11/11/2020 19:52:58 - INFO - haystack.retriever.base -   For 20 out of 54 questions (37.04%), the answer was in the top-10 candidate passages selected by the retriever.
Retriever Recall: 0.37037037037037035
Retriever Mean Avg Precision: 0.12617577895355675

DPR (mbert) Results (non embedded title)

11/11/2020 19:48:42 - INFO - haystack.retriever.base -   For 18 out of 54 questions (33.33%), the answer was in the top-10 candidate passages selected by the retriever.
Retriever Recall: 0.3333333333333333
Retriever Mean Avg Precision: 0.12633009994121103

Discussion

In this proposed test, DPR from faceboook (MAP: 0.97) is indeed better than BM25 (MAP: 0.93).

Attention

And what is better! Our mbertDPR model is performing not as good as facebook’s DPR, but correctly (MAP: 0.92)! Maybe the model actually works and it is something else not working …

This means there is an error in my evaluation script. Before moving on to find this bug, I decided to check the delta in performance between a FAISS and an ES backend.

Using FAISS

Error

Actually, I cannot test this using FAISS as a backend. The reason is that the method add_eval_data is not available for this document store.

We cannot test using Haystack evaluation script but we can test with our script (linked above). I took this evaluation (with FAISS as backend) as far as I could without wasting too much time. It works equally well (or bad) as with ElasticSearchDocumentStore. Some issues start popping up about the size of the column of a table used by FAISS (with postgres backup). It became too much of a hassle. Also, FAISS does not seem to deal with filters (theme, dossier, …).

Furthermore, I found this table below on the evaluation carried on by Haystack and it shows that it is very much the same thing using FAISS or ES as backends.

Performance with our Evaluation Script

The main reason I was getting horrible results using FAISS is because I was running this line before indexing in FAISS:

document_store.faiss_index.reset()

Which I do not know what it does but it doesn’t do what I want: to clean the FAISS DB before indexing

Once this line was removed, I started getting decent results, which are reported in another report overhere.

Conclusion

The objective of this experiment was to try and determine the source of error that caused the low performance of a fine-tuned DPR model on a French QA dataset. We found that the main culprit of this error was a bug in our evaluation script. I determined this error by using Haystack’s evaluation script and testing different DPR models.

The performance given by Facebook’s DPR model (MAP:0.97) is in the same ball-park than those found by the fine-tuned multilingual Bert model (MAP: 0.92) which would indicate that it works.

This result entails that my fine-tuning is actually working.
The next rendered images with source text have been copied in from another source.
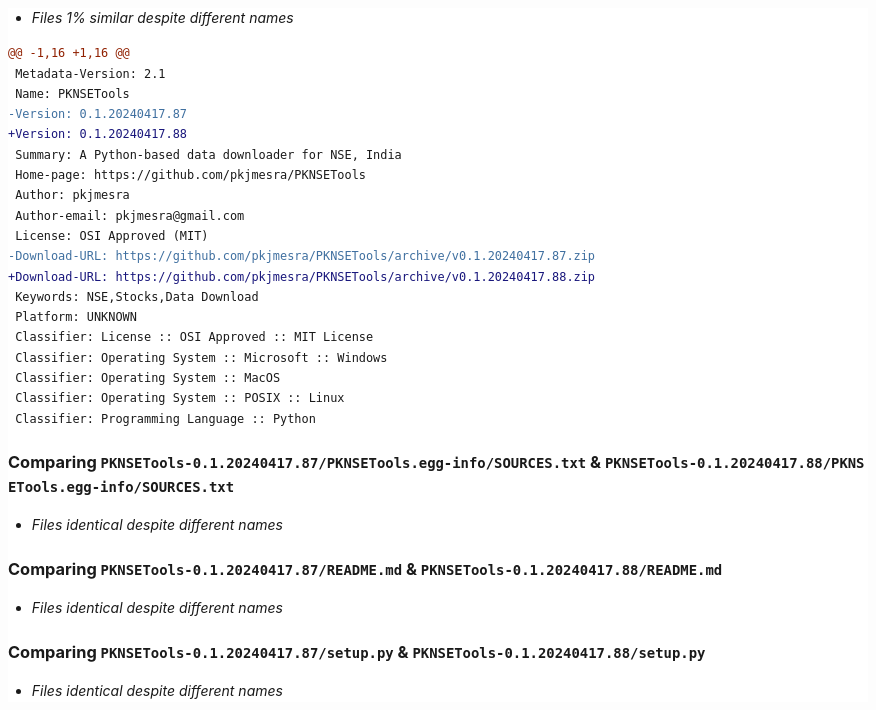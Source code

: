  * *Files 1% similar despite different names*

```diff
@@ -1,16 +1,16 @@
 Metadata-Version: 2.1
 Name: PKNSETools
-Version: 0.1.20240417.87
+Version: 0.1.20240417.88
 Summary: A Python-based data downloader for NSE, India
 Home-page: https://github.com/pkjmesra/PKNSETools
 Author: pkjmesra
 Author-email: pkjmesra@gmail.com
 License: OSI Approved (MIT)
-Download-URL: https://github.com/pkjmesra/PKNSETools/archive/v0.1.20240417.87.zip
+Download-URL: https://github.com/pkjmesra/PKNSETools/archive/v0.1.20240417.88.zip
 Keywords: NSE,Stocks,Data Download
 Platform: UNKNOWN
 Classifier: License :: OSI Approved :: MIT License
 Classifier: Operating System :: Microsoft :: Windows
 Classifier: Operating System :: MacOS
 Classifier: Operating System :: POSIX :: Linux
 Classifier: Programming Language :: Python
```

### Comparing `PKNSETools-0.1.20240417.87/PKNSETools.egg-info/SOURCES.txt` & `PKNSETools-0.1.20240417.88/PKNSETools.egg-info/SOURCES.txt`

 * *Files identical despite different names*

### Comparing `PKNSETools-0.1.20240417.87/README.md` & `PKNSETools-0.1.20240417.88/README.md`

 * *Files identical despite different names*

### Comparing `PKNSETools-0.1.20240417.87/setup.py` & `PKNSETools-0.1.20240417.88/setup.py`

 * *Files identical despite different names*

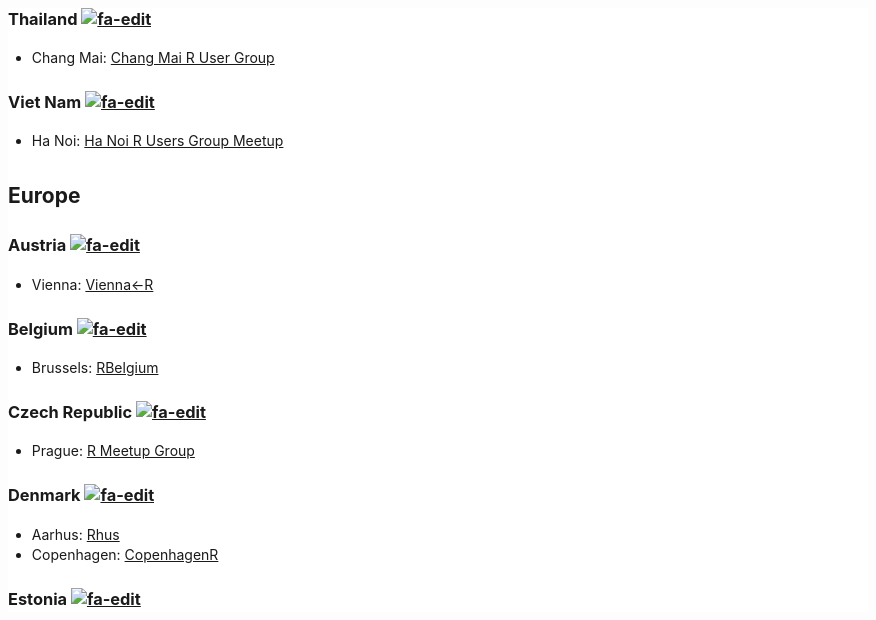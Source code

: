 ### Thailand <a href="https://github.com/jumpingrivers/meetingsR/blob/master/02_useR_groups_asia.Rmd" class = "h2-side-link"><img src="https://bit.ly/2RRirG7" alt="fa-edit" class="edit"></a>

  * Chang Mai: [Chang Mai R User Group](https://www.facebook.com/Chiang-Mai-R-362933103793288/)

### Viet Nam <a href="https://github.com/jumpingrivers/meetingsR/blob/master/02_useR_groups_asia.Rmd" class = "h2-side-link"><img src="https://bit.ly/2RRirG7" alt="fa-edit" class="edit"></a>

  * Ha Noi: [Ha Noi R Users Group Meetup](https://www.meetup.com/Ha-Noi-R-Users-Group-Meetup/)



## Europe

### Austria <a href="https://github.com/jumpingrivers/meetingsR/blob/master/02_useR_groups_europe.Rmd" class = "h2-side-link"><img src="https://bit.ly/2RRirG7" alt="fa-edit" class="edit"></a>

  * Vienna: [Vienna<-R](https://www.meetup.com/ViennaR/)
  
### Belgium <a href="https://github.com/jumpingrivers/meetingsR/blob/master/02_useR_groups_europe.Rmd" class = "h2-side-link"><img src="https://bit.ly/2RRirG7" alt="fa-edit" class="edit"></a>

  * Brussels: [RBelgium](https://www.meetup.com/RBelgium/)

### Czech Republic <a href="https://github.com/jumpingrivers/meetingsR/blob/master/02_useR_groups_europe.Rmd" class = "h2-side-link"><img src="https://bit.ly/2RRirG7" alt="fa-edit" class="edit"></a> 

  * Prague: [R Meetup Group](https://www.meetup.com/Prague-R-Meetup-Group/)

### Denmark <a href="https://github.com/jumpingrivers/meetingsR/blob/master/02_useR_groups_europe.Rmd" class = "h2-side-link"><img src="https://bit.ly/2RRirG7" alt="fa-edit" class="edit"></a>

  * Aarhus: [Rhus](https://www.meetup.com/Rhus-useR-group)
  * Copenhagen: [CopenhagenR](https://www.meetup.com/CopenhagenR-useR-Group/)
  
### Estonia <a href="https://github.com/jumpingrivers/meetingsR/blob/master/02_useR_groups_europe.Rmd" class = "h2-side-link"><img src="https://bit.ly/2RRirG7" alt="fa-edit" class="edit"></a>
It is important to note that this result is found with my mbertDPR model trained with 90 hard negative examples per question.

A bug in the evaluation script was found and fixed, this allowed me to compute the results with our evaluation script. The results of the evaluation can be found in my next report here.

To recap, there was a bug in the analysis script and now we are using ~90 hard negative contexts. This way we get decent results with mbertDPR.

As a final remark, both FAISS or ES as backends seem to be the same performance-wise (with the amount of data we have).

Next Steps

We now know that the fine-tuned mbertDPR works. Thus, a fine tuned camemBERT should also work. This is covered in the next report (see DPR Fine-Tuning (finally).